Data for the task START

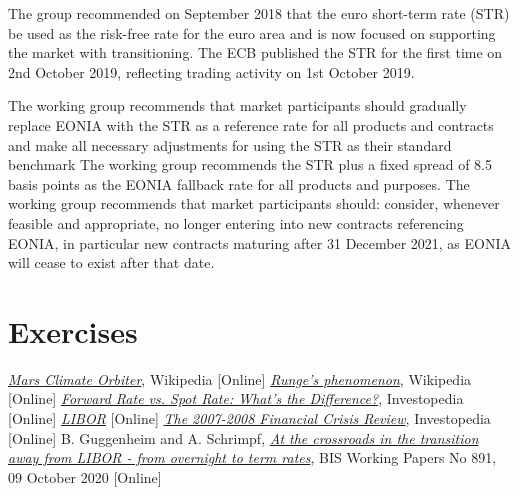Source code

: The group recommended on September 2018 that the euro short-term rate (STR) be used as the risk-free rate for the euro area and is now focused on supporting the market with transitioning.
The ECB published the STR for the first time on 2nd October 2019, reflecting trading activity on 1st October 2019.

The working group recommends that market participants should gradually replace EONIA with the STR as a reference rate for all products and contracts and make all necessary adjustments for using the STR as their standard benchmark The working group recommends the STR plus a fixed spread of 8.5
basis points as the EONIA fallback rate for all products and purposes. The working group recommends that market participants should: consider, whenever feasible and appropriate, no longer entering into new contracts referencing EONIA, in particular new contracts maturing after 31 December 2021, as EONIA will cease to exist after that date.


\section{Exercises}


\begin{thebibliography}{9}
	\href{https://en.wikipedia.org/wiki/Mars_Climate_Orbiter}{\emph{Mars Climate Orbiter}}, Wikipedia [Online]
	 \href{https://en.wikipedia.org/wiki/Runge\%27s_phenomenon}{\emph{Runge's phenomenon}}, Wikipedia [Online]
	\href{https://www.investopedia.com/ask/answers/042315/what-difference-between-forward-rate-and-spot-rate.asp}{\emph{Forward Rate vs. Spot Rate: What's the Difference?}}, Investopedia [Online]
	 \href{https://www.ig.com/it/glossario-trading/definizione-di-libor}{\emph{LIBOR}} [Online]
	 \href{https://www.investopedia.com/articles/economics/09/financial-crisis-review.asp}{\emph{The 2007-2008 Financial Crisis Review}}, Investopedia [Online]
	B. Guggenheim and A. Schrimpf, 
	\href{https://www.bis.org/publ/work891.htm}{\emph{At the crossroads in the transition away from LIBOR - from overnight to term rates}}, BIS Working Papers No 891, 09 October 2020 [Online]
\end{thebibliography}
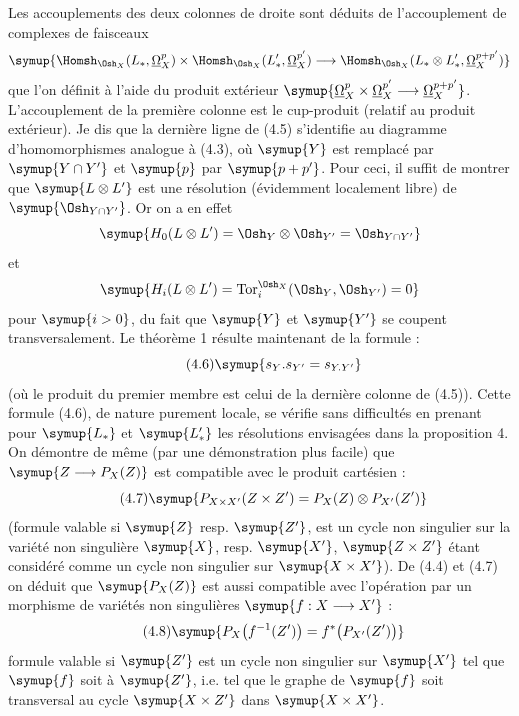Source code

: Les accouplements des deux colonnes de droite sont déduits de l'accouplement de
complexes de faisceaux
\[
\symup{\Homsh_{\Osh_X}(L_{*},\underline{\Omega}_X^{p})
\times\Homsh_{\Osh_X}(L'_{*},\underline{\Omega}_X^{p'})
\longrightarrow
\Homsh_{\Osh_X}(L_{*}\otimes L'_{*},\underline{\Omega}_X^{p+p'})}
\]
que l'on définit à l'aide du produit extérieur
$\symup{\underline{\Omega}_X^{p}\times\underline{\Omega}_X^{p'}\longrightarrow\underline{\Omega}_X^{p+p'}}$.
L'accouplement de la première colonne est le cup-produit (relatif au produit
extérieur). Je dis que la dernière ligne de (4.5) s'identifie au diagramme
d'homomorphismes analogue à (4.3), où $\symup{Y}$ est remplacé par $\symup{Y\cap Y'}$ et $\symup{p}$ par
$\symup{p+p'}$. Pour ceci, il suffit de montrer que $\symup{L\otimes L'}$ est une résolution
(évidemment localement libre) de $\symup{\Osh_{Y\cap Y'}}$. Or on a en effet
\[
  \symup{H_0(L\otimes L')=\Osh_Y\otimes\Osh_{Y'}=\Osh_{Y\cap Y'}}
\]
et
\[
  \symup{H_i(L\otimes L')=\operatorname{Tor}_{i}^{\Osh_X}(\Osh_Y,\Osh_{Y'})=0}
\]
pour $\symup{i>0}$, du fait que $\symup{Y}$ et $\symup{Y'}$ se coupent transversalement. Le théorème 1 résulte
maintenant de la formule :
\begin{equation}\tag{4.6}
  \symup{s_Y.s_{Y'}=s_{Y.Y'}}
\end{equation}
(où le produit du premier membre est celui de la dernière colonne de (4.5)).
Cette formule (4.6), de nature purement locale, se vérifie sans difficultés en
prenant pour $\symup{L_{*}}$ et $\symup{L'_{*}}$ les résolutions envisagées dans la proposition
4. On démontre de même (par une démonstration plus facile) que
$\symup{Z\longrightarrow P_X(Z)}$ est compatible avec le produit cartésien :
\begin{equation}\tag{4.7}
  \symup{P_{X\times X'}(Z\times Z')=P_X(Z)\otimes P_{X'}(Z')}
\end{equation}
(formule valable si $\symup{Z}$ resp. $\symup{Z'}$, est un cycle non singulier sur la variété
non singulière $\symup{X}$, resp. $\symup{X'}$, $\symup{Z\times Z'}$ étant considéré comme un cycle non
singulier sur $\symup{X\times X'}$). De (4.4) et (4.7) on déduit que $\symup{P_X(Z)}$ est aussi
compatible avec l'opération  par un morphisme de variétés non
singulières $\symup{f:X\longrightarrow X'}$ :
\begin{equation}\tag{4.8}
  \symup{P_X\bigl(f^{-1}(Z')\bigr)=f^{*}\bigl(P_{X'}(Z')\bigr)}
\end{equation}
formule valable si $\symup{Z'}$ est un cycle non singulier sur $\symup{X'}$ tel que $\symup{f}$ soit
 à $\symup{Z'}$, i.e. tel que le graphe de $\symup{f}$ soit transversal au cycle
$\symup{X\times Z'}$ dans $\symup{X\times X'}$.

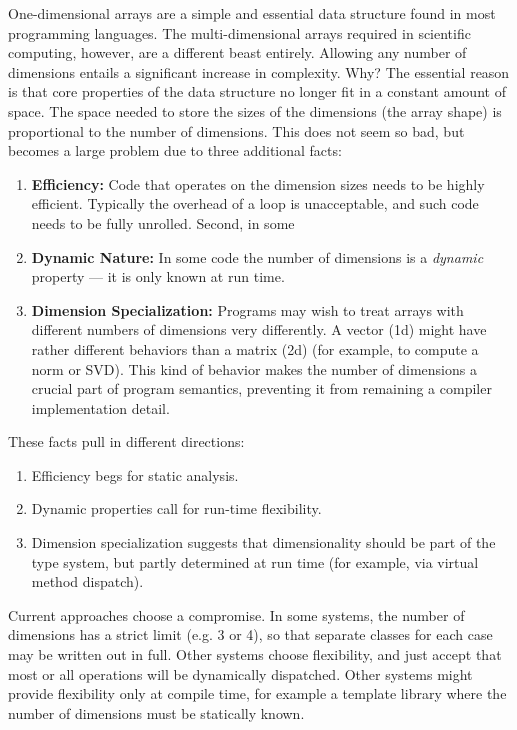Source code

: \documentclass[preprint]{sigplanconf}
\begin{document}
One-dimensional arrays are a simple and essential data structure found in
most programming languages. The multi-dimensional arrays required in
scientific computing, however, are a different beast entirely. Allowing
any number of dimensions entails a significant increase in complexity. Why?
The essential reason is that core properties of the data structure no
longer fit in a constant amount of space. The space needed to store the
sizes of the dimensions (the array shape) is proportional to the number
of dimensions. This does not seem so bad, but becomes a large problem
due to three additional facts:

\begin{enumerate}
\item{\bf Efficiency:} Code that operates on the dimension
sizes needs to be highly efficient. Typically the overhead of a loop is
unacceptable, and such code needs to be fully unrolled. Second, in some

\item{\bf Dynamic Nature:} In some code the number of dimensions is a
\emph{dynamic} property --- it is only known at run time.

\item {\bf Dimension Specialization:} Programs may wish to treat arrays with
different numbers of dimensions very differently. A vector (1d) might
have rather different behaviors than a matrix (2d) (for example, to
compute a norm or SVD). This kind of
behavior makes the number of dimensions a crucial part of program
semantics, preventing it from remaining a compiler implementation detail.
\end{enumerate}


These facts pull in different directions:
\begin{enumerate}
\item Efficiency begs for static analysis.
\item Dynamic properties call for run-time flexibility.
\item Dimension specialization suggests that dimensionality should be part of
the type system, but partly determined at run time (for example, via virtual
method dispatch). 
\end{enumerate}

Current approaches choose a compromise. In some systems, the number of
dimensions has a strict limit (e.g. 3 or 4), so that separate classes for each
case may be written out in full. Other systems choose flexibility, and just
accept that most or all operations will be dynamically dispatched. Other
systems might provide flexibility only at compile time, for example a template
library where the number of dimensions must be statically known.
\end{document}
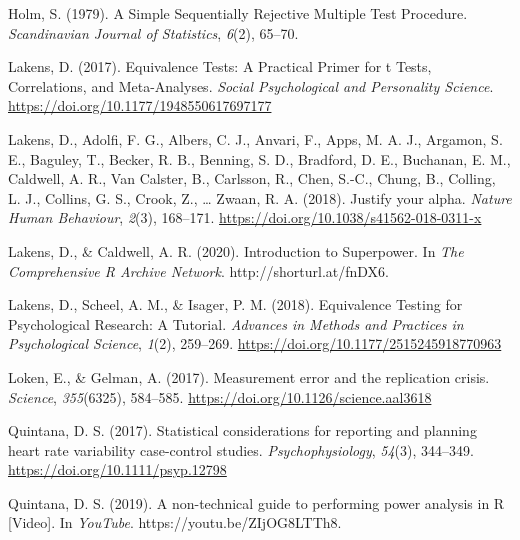 \documentclass[
]{article}
\newlength{\cslhangindent}
\newlength{\cslentryspacingunit} %
\newenvironment{CSLReferences}[2] %
 {%
  \setlength{\parindent}{0pt}
  \ifodd #1
  \let\oldpar\par
  \def\par{\hangindent=\cslhangindent\oldpar}
  \fi
  \setlength{\parskip}{#2\cslentryspacingunit}
 }%
 {}
\begin{document}
\begin{CSLReferences}{1}{0}
\leavevmode{}%
Holm, S. (1979). A {Simple Sequentially Rejective Multiple Test
Procedure}. \emph{Scandinavian Journal of Statistics}, \emph{6}(2),
65--70.

\leavevmode{}%
Lakens, D. (2017). Equivalence {Tests}: {A Practical Primer} for t
{Tests}, {Correlations}, and {Meta}-{Analyses}. \emph{Social
Psychological and Personality Science}.
\url{https://doi.org/10.1177/1948550617697177}

\leavevmode{}%
Lakens, D., Adolfi, F. G., Albers, C. J., Anvari, F., Apps, M. A. J.,
Argamon, S. E., Baguley, T., Becker, R. B., Benning, S. D., Bradford, D.
E., Buchanan, E. M., Caldwell, A. R., Van Calster, B., Carlsson, R.,
Chen, S.-C., Chung, B., Colling, L. J., Collins, G. S., Crook, Z.,
\ldots{} Zwaan, R. A. (2018). Justify your alpha. \emph{Nature Human
Behaviour}, \emph{2}(3), 168--171.
\url{https://doi.org/10.1038/s41562-018-0311-x}

\leavevmode{}%
Lakens, D., \& Caldwell, A. R. (2020). Introduction to {Superpower}. In
\emph{The Comprehensive R Archive Network}. http://shorturl.at/fnDX6.

\leavevmode{}%
Lakens, D., Scheel, A. M., \& Isager, P. M. (2018). Equivalence
{Testing} for {Psychological Research}: {A Tutorial}. \emph{Advances in
Methods and Practices in Psychological Science}, \emph{1}(2), 259--269.
\url{https://doi.org/10.1177/2515245918770963}

\leavevmode{}%
Loken, E., \& Gelman, A. (2017). Measurement error and the replication
crisis. \emph{Science}, \emph{355}(6325), 584--585.
\url{https://doi.org/10.1126/science.aal3618}

\leavevmode{}%
Quintana, D. S. (2017). Statistical considerations for reporting and
planning heart rate variability case-control studies.
\emph{Psychophysiology}, \emph{54}(3), 344--349.
\url{https://doi.org/10.1111/psyp.12798}

\leavevmode{}%
Quintana, D. S. (2019). A non-technical guide to performing power
analysis in {R} {[}{Video}{]}. In \emph{YouTube}.
https://youtu.be/ZIjOG8LTTh8.


\end{CSLReferences}
\end{document}

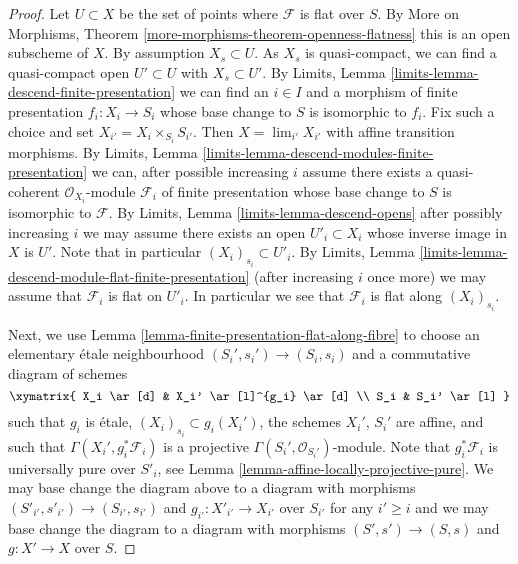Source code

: \begin{proof}
Let $U \subset X$ be the set of points where $\mathcal{F}$ is
flat over $S$. By
More on Morphisms, Theorem \ref{more-morphisms-theorem-openness-flatness}
this is an open subscheme of $X$. By assumption $X_s \subset U$.
As $X_s$ is quasi-compact, we can find a quasi-compact open
$U' \subset U$ with $X_s \subset U'$. By
Limits, Lemma \ref{limits-lemma-descend-finite-presentation}
we can find an $i \in I$ and a morphism of finite presentation
$f_i : X_i \to S_i$ whose base change to $S$ is isomorphic to $f_i$.
Fix such a choice and set $X_{i'} = X_i \times_{S_i} S_{i'}$.
Then $X = \lim_{i'} X_{i'}$ with affine transition morphisms. By
Limits, Lemma \ref{limits-lemma-descend-modules-finite-presentation}
we can, after possible increasing $i$ assume there exists a
quasi-coherent $\mathcal{O}_{X_i}$-module $\mathcal{F}_i$
of finite presentation whose base change to $S$ is isomorphic to
$\mathcal{F}$. By
Limits, Lemma \ref{limits-lemma-descend-opens}
after possibly increasing $i$ we may assume there exists an
open $U'_i \subset X_i$ whose inverse image in $X$ is $U'$.
Note that in particular $(X_i)_{s_i} \subset U'_i$. By
Limits, Lemma \ref{limits-lemma-descend-module-flat-finite-presentation}
(after increasing $i$ once more)
we may assume that $\mathcal{F}_i$ is flat on $U'_i$.
In particular we see that $\mathcal{F}_i$ is flat along $(X_i)_{s_i}$.

\medskip\noindent
Next, we use
Lemma \ref{lemma-finite-presentation-flat-along-fibre}
to choose an elementary \'etale neighbourhood
$(S_i', s_i') \to (S_i, s_i)$ and a commutative diagram of schemes
$$
\xymatrix{
X_i \ar[d] & X_i' \ar[l]^{g_i} \ar[d] \\
S_i & S_i' \ar[l]
}
$$
such that $g_i$ is \'etale, $(X_i)_{s_i} \subset g_i(X_i')$, the schemes
$X_i'$, $S_i'$ are affine, and such that
$\Gamma(X_i', g_i^*\mathcal{F}_i)$ is a projective
$\Gamma(S_i', \mathcal{O}_{S_i'})$-module.
Note that $g_i^*\mathcal{F}_i$ is universally pure over $S'_i$, see
Lemma \ref{lemma-affine-locally-projective-pure}.
We may base change the diagram above to a diagram with morphisms
$(S'_{i'}, s'_{i'}) \to (S_{i'}, s_{i'})$ and
$g_{i'} : X'_{i'} \to X_{i'}$ over $S_{i'}$
for any $i' \geq i$ and we may base change the diagram to a diagram
with morphisms $(S', s') \to (S, s)$ and $g : X' \to X$ over $S$.


\end{proof}
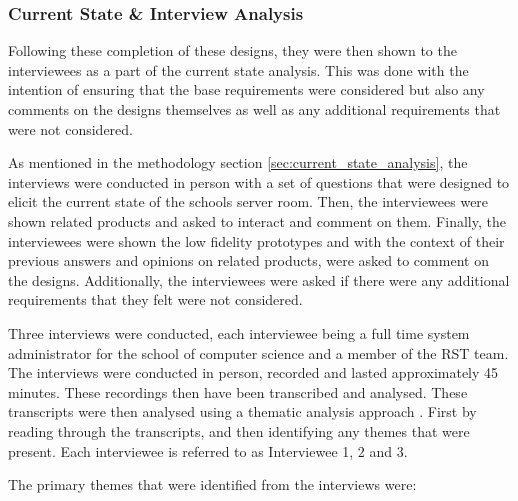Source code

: \documentclass [11pt,a4paper]{article}
\begin{document}
\subsubsection{Current State \& Interview Analysis}
\label{sec:ui_design_interview_analysis}
Following these completion of these designs, they were then shown to the interviewees as a part of the current state analysis. This was done with the intention of ensuring that the base requirements were considered but also any comments on the designs themselves as well as any additional requirements that were not considered. 

As mentioned in the methodology section \ref{sec:current_state_analysis}, the interviews were conducted in person with a set of questions that were designed to elicit the current state of the schools server room. Then, the interviewees were shown related products and asked to interact and comment on them. Finally, the interviewees were shown the low fidelity prototypes and with the context of their previous answers and opinions on related products, were asked to comment on the designs. Additionally, the interviewees were asked if there were any additional requirements that they felt were not considered.

Three interviews were conducted, each interviewee being a full time system administrator for the school of computer science and a member of the RST team. The interviews were conducted in person, recorded and lasted approximately 45 minutes. These recordings then have been transcribed and analysed. These transcripts were then analysed using a thematic analysis approach \cite{thematicAnal}. First by reading through the transcripts, and then identifying any themes that were present. Each interviewee is referred to as Interviewee 1, 2 and 3. 

The primary themes that were identified from the interviews were:
\end{document}
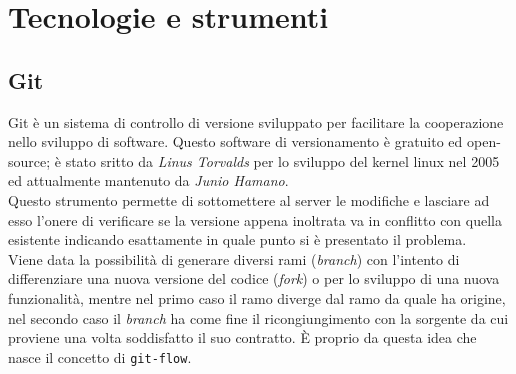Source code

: \section{Tecnologie e strumenti}
\subsection{Git}

Git è un sistema di controllo di versione sviluppato per facilitare la cooperazione nello sviluppo di software. Questo software di versionamento è gratuito ed open-source;  è stato sritto  da \textit{Linus Torvalds} per lo sviluppo del kernel linux nel 2005 ed attualmente mantenuto da \textit{Junio Hamano}. \\
Questo strumento permette di sottomettere al server le modifiche e lasciare ad esso l'onere di verificare se la versione appena inoltrata va in conflitto con quella esistente indicando esattamente in quale punto si è presentato il problema. \\
Viene data la possibilità di generare diversi rami (\textit{branch}) con l'intento di differenziare una nuova versione del codice (\textit{fork}) o per lo sviluppo di una nuova funzionalità, mentre nel primo caso il ramo diverge dal ramo da quale ha origine, nel secondo caso il \textit{branch} ha come fine il ricongiungimento con la sorgente da cui proviene una volta soddisfatto il suo contratto. È proprio da questa idea che nasce il concetto di \texttt{git-flow}.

Data for the task END

Work order:
Your answer should consist of the lines from the line with "compute a norm or SVD). This kind of" to the line with "for run-time flexibility." above, repeated exactly, both ends included.

Response below:
compute a norm or SVD). This kind of
behavior makes the number of dimensions a crucial part of program
semantics, preventing it from remaining a compiler implementation detail.
\end{enumerate}


These facts pull in different directions:
\begin{enumerate}
\item Efficiency begs for static analysis.
\item Dynamic properties call for run-time flexibility.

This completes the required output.